Source texts of formatted documents:

━━━━━━

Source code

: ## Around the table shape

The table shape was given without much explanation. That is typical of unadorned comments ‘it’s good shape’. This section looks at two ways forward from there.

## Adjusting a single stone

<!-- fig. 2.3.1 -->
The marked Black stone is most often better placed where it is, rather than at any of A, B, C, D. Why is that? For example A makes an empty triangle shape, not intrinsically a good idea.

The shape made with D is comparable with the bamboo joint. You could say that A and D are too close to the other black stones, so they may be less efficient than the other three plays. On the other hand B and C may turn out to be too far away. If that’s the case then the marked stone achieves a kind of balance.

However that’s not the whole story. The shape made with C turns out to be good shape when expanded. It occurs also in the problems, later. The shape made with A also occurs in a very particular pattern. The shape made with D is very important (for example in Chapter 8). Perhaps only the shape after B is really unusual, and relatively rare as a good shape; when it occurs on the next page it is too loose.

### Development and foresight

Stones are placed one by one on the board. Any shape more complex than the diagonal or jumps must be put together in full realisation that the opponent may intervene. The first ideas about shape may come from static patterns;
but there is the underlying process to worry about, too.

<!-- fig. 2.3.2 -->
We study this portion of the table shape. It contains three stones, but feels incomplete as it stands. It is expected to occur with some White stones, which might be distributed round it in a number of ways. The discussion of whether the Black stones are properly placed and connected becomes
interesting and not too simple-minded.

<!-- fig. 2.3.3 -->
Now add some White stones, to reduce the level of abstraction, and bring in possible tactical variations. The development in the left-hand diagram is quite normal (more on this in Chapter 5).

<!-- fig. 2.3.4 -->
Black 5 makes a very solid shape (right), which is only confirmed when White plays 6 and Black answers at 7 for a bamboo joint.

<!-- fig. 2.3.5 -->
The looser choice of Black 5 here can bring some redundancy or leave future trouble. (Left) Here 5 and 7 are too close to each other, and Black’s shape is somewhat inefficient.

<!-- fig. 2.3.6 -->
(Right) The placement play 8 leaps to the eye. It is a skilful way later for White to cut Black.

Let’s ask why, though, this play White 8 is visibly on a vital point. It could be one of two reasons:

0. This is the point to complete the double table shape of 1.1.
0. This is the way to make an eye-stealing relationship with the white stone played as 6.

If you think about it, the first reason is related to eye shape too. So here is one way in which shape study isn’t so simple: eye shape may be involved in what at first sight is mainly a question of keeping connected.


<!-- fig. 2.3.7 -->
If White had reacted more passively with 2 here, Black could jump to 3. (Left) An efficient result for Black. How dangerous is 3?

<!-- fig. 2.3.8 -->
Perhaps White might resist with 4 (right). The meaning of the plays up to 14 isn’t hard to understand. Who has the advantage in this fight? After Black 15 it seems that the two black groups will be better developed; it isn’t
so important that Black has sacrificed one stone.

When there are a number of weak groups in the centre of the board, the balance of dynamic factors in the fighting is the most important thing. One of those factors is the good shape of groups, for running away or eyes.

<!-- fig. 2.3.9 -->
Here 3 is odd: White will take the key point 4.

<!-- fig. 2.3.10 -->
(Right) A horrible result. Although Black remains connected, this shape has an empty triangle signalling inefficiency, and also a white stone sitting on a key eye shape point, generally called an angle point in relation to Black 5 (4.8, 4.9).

━━━━━━

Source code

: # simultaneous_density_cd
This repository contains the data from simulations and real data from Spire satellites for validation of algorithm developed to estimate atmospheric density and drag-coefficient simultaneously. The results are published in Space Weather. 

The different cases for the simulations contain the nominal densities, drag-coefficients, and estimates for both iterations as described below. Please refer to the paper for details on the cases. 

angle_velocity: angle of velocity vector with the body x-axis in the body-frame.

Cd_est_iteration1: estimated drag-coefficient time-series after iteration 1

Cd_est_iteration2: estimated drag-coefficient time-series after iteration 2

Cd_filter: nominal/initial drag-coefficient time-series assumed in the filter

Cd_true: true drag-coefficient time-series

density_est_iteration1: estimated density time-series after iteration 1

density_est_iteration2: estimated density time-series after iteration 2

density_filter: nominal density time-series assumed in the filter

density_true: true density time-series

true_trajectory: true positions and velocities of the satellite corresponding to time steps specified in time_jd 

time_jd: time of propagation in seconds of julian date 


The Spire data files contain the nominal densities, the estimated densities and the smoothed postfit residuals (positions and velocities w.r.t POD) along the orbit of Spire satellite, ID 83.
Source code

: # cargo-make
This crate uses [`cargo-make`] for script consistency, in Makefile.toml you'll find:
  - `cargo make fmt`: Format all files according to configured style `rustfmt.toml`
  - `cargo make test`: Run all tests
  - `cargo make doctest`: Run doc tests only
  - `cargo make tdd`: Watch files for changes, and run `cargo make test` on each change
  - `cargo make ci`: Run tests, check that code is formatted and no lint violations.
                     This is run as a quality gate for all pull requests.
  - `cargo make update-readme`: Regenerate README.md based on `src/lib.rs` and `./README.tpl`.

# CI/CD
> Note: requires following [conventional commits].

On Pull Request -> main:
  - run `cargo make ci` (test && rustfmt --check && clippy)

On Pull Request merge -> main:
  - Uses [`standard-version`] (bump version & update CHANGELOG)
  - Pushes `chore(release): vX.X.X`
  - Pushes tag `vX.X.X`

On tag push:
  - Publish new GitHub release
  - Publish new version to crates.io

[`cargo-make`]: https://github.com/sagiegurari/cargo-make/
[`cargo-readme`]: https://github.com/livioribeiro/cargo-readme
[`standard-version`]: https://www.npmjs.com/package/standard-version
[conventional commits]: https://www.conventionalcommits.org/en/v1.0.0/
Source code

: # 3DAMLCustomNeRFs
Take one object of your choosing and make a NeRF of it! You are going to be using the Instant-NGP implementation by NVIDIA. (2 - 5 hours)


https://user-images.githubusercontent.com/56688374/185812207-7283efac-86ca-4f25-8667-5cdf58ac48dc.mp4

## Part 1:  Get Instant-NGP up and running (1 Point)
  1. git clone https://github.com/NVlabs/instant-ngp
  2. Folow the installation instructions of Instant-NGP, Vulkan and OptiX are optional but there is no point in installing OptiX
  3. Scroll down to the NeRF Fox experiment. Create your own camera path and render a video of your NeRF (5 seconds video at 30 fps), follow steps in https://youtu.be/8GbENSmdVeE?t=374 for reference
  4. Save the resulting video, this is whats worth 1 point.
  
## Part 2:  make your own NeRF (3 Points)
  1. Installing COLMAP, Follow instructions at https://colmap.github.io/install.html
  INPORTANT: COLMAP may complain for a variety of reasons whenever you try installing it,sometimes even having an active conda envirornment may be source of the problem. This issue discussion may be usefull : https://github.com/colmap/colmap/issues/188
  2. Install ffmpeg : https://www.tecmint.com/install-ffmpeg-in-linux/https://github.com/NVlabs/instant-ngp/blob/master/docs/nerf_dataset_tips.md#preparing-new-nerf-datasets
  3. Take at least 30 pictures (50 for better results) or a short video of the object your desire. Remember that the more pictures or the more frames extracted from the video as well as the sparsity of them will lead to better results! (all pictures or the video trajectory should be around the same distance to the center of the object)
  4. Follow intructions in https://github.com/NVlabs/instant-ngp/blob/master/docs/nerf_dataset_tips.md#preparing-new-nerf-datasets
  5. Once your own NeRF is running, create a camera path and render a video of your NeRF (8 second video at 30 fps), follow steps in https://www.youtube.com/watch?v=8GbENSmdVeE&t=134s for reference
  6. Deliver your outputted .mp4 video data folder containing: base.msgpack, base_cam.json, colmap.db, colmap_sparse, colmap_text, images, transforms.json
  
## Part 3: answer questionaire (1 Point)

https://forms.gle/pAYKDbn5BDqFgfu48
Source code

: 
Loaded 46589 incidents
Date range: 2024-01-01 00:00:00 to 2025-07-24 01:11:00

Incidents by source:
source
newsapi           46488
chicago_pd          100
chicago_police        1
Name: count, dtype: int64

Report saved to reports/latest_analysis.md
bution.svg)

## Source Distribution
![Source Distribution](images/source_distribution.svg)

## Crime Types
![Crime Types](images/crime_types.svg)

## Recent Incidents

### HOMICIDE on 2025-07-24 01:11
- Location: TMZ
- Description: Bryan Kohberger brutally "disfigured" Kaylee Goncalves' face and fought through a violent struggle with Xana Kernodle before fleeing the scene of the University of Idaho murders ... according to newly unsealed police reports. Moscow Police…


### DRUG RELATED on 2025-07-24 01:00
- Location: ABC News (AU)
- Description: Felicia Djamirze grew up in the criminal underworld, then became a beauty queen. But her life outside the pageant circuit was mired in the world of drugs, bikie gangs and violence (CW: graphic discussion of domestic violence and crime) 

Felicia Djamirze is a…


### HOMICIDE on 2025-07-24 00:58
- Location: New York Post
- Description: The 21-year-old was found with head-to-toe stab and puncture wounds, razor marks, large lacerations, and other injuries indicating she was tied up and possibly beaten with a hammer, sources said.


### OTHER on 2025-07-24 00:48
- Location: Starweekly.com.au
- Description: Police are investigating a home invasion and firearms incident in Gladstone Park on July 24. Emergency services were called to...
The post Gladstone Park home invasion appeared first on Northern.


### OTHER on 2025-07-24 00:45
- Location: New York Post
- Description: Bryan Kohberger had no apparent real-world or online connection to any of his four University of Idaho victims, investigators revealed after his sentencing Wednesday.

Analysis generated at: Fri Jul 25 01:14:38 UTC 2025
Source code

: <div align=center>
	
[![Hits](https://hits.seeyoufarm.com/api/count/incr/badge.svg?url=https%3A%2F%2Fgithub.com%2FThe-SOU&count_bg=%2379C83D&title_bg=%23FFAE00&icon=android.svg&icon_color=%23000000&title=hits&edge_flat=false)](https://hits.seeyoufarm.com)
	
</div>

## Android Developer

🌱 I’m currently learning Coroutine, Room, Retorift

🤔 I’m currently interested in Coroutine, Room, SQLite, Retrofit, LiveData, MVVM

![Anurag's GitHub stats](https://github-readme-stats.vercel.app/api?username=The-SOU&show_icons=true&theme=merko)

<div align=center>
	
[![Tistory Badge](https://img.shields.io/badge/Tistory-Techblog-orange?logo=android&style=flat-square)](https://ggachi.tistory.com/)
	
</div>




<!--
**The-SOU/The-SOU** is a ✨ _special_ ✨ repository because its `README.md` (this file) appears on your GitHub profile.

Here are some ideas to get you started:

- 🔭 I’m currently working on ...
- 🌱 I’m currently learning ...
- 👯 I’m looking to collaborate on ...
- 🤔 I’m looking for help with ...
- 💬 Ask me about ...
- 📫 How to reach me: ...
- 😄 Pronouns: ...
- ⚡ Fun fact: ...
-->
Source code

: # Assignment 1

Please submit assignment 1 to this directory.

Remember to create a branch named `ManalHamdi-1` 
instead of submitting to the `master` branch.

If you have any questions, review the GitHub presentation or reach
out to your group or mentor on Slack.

━━━━━━

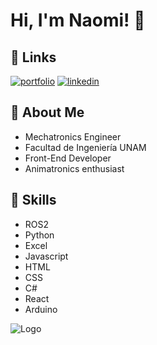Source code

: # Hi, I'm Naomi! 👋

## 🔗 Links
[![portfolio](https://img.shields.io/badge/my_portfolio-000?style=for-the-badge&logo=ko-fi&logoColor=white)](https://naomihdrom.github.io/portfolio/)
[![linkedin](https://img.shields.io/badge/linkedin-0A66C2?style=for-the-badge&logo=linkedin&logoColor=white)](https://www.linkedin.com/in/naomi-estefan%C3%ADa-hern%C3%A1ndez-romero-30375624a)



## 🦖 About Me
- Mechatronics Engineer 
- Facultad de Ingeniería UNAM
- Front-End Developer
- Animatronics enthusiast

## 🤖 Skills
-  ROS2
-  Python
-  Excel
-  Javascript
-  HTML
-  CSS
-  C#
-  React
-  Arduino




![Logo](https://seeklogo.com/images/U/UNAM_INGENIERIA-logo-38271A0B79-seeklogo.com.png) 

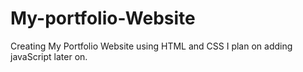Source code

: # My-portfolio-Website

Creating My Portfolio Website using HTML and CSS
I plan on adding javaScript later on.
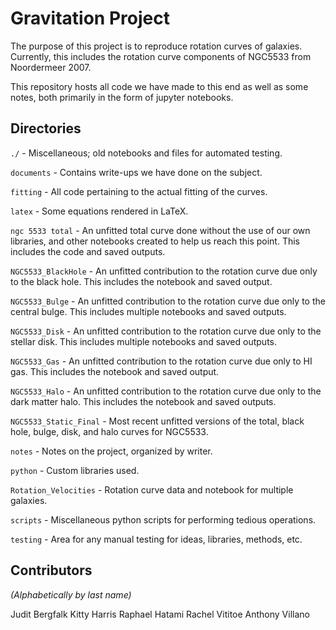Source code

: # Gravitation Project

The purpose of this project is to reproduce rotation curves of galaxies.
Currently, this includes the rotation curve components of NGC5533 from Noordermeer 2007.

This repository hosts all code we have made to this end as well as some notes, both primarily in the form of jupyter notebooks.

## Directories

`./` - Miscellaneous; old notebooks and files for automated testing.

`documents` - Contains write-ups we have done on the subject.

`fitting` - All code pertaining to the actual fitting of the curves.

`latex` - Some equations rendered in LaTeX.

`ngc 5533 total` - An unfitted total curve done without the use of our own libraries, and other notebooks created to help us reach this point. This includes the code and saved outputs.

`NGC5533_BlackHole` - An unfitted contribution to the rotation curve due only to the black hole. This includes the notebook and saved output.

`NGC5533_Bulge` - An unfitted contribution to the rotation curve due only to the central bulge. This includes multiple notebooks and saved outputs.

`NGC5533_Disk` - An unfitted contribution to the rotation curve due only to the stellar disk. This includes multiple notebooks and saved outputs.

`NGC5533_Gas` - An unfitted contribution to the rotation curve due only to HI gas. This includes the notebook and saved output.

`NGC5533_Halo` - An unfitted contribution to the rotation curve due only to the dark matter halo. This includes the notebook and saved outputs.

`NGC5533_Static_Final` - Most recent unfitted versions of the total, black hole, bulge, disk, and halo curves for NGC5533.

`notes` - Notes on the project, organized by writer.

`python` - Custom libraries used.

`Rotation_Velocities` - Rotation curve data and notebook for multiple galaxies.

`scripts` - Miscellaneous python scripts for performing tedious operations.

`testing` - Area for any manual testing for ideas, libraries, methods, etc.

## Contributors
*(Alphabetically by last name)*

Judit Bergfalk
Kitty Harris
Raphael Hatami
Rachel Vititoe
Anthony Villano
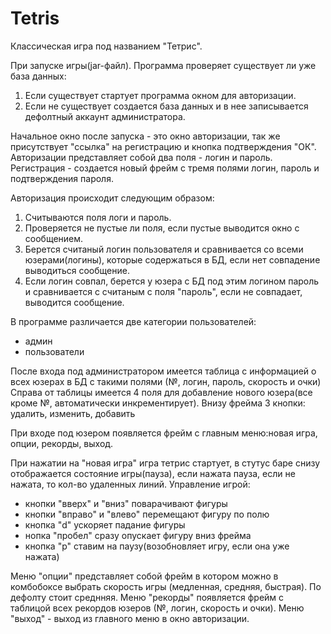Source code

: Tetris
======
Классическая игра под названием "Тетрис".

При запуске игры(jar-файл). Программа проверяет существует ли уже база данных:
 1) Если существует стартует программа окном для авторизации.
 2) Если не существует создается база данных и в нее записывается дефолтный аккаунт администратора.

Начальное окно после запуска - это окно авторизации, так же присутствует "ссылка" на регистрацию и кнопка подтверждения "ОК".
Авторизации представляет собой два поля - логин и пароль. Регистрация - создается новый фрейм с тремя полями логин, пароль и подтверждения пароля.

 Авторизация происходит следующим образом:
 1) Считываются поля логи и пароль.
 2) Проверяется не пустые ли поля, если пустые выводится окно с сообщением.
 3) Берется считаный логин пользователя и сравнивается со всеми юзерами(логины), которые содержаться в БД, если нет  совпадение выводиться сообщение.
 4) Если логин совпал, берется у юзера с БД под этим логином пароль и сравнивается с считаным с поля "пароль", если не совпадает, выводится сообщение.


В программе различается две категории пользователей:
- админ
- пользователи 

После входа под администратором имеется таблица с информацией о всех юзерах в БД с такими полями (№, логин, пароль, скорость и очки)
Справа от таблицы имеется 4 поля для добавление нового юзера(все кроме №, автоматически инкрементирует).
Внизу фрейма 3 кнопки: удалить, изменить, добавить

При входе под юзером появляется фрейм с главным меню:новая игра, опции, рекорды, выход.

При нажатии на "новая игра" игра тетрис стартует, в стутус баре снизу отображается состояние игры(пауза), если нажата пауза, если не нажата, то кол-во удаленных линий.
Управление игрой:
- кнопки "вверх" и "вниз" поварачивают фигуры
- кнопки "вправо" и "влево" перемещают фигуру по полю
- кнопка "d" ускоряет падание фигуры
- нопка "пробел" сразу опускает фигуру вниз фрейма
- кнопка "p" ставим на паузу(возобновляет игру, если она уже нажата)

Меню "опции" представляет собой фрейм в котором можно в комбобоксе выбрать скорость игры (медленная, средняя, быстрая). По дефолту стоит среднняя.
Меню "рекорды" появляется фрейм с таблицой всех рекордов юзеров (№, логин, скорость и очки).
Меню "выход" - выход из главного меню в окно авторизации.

━━━━━━

All lines in the data above from the one with "NeRF (3 Points)" through the one with "INPORTANT: COLMAP may" must be repeated exactly, and no others.

Answer space:
## Part 2:  make your own NeRF (3 Points)
  1. Installing COLMAP, Follow instructions at https://colmap.github.io/install.html
  INPORTANT: COLMAP may complain for a variety of reasons whenever you try installing it,sometimes even having an active conda envirornment may be source of the problem. This issue discussion may be usefull : https://github.com/colmap/colmap/issues/188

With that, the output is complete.